Since the pilot program’s inception on 1 August, 49 arrests and more than 120 charges have been laid. All offenders were known to police at the time of their arrest.

This included one man who had previously been charged with 233 offences in the ACT.

But the flow-on effect has stunned even those behind its creation.

It’s uncovered that about six per cent of offenders contribute to up to 40 per cent of offences across Canberra.

According to one of the team’s intelligence analysts, stolen motor vehicle offences have dropped 25 per cent when comparing July to August, and fail to stop offences have dropped by 42 per cent.

Related offences often using stolen vehicles, such as robbery and property offences, have also dropped.

“And this is just in its infancy,” Supt Breiner says.

“In that time period, to have caused that dip … it’s increased public safety and member safety as well.”

Briefing room of Operation Toric.

Briefing room of Operation Toric. Photo: Claire Fenwicke.

The Toric team comprises community intelligence officers, major crime members, proactive intervention and diversion team, road policing, general duties officers and specialist members from discrete teams such as canine, surveillance and tactical response.

Each day they come together to get a rundown of recent criminal activity and information about particular persons of interest. The suspects can be in the ACT, or crossing the border from NSW.

Officers are told of “hot” issues of the day, and other areas of interest to keep on their radar as they head out on the beat.
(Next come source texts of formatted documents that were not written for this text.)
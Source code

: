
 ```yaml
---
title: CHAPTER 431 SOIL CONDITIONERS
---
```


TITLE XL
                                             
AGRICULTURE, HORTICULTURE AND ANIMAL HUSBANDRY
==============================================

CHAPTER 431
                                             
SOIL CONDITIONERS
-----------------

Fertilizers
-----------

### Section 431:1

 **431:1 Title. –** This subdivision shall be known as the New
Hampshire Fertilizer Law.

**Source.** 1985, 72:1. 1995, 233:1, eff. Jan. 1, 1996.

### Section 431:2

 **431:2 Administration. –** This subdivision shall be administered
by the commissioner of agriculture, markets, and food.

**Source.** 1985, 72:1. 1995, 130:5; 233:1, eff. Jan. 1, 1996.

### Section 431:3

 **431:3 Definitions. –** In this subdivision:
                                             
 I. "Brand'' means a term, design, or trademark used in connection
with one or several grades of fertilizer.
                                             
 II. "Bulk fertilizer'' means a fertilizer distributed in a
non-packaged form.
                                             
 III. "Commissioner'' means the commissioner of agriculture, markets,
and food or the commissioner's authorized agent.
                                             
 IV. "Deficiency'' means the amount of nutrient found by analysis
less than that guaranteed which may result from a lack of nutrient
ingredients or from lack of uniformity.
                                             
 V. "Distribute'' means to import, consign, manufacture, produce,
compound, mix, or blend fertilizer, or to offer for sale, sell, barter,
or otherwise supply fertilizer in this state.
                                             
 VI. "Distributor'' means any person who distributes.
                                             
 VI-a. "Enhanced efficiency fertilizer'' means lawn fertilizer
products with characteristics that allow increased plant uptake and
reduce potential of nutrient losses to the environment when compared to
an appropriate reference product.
Supt Breiner says a variety of capabilities from every area of ACT Policing are brought to the Toric table.

“It’s an inter-mixed team, all learning off each other, but the intelligence set up is key to the operation,” he says.

“It’s one of the few times we’ve thrown overly significant intelligence resources to such an issue.

“Rather than targeting a syndicate or person, we’re targeting a crime type.”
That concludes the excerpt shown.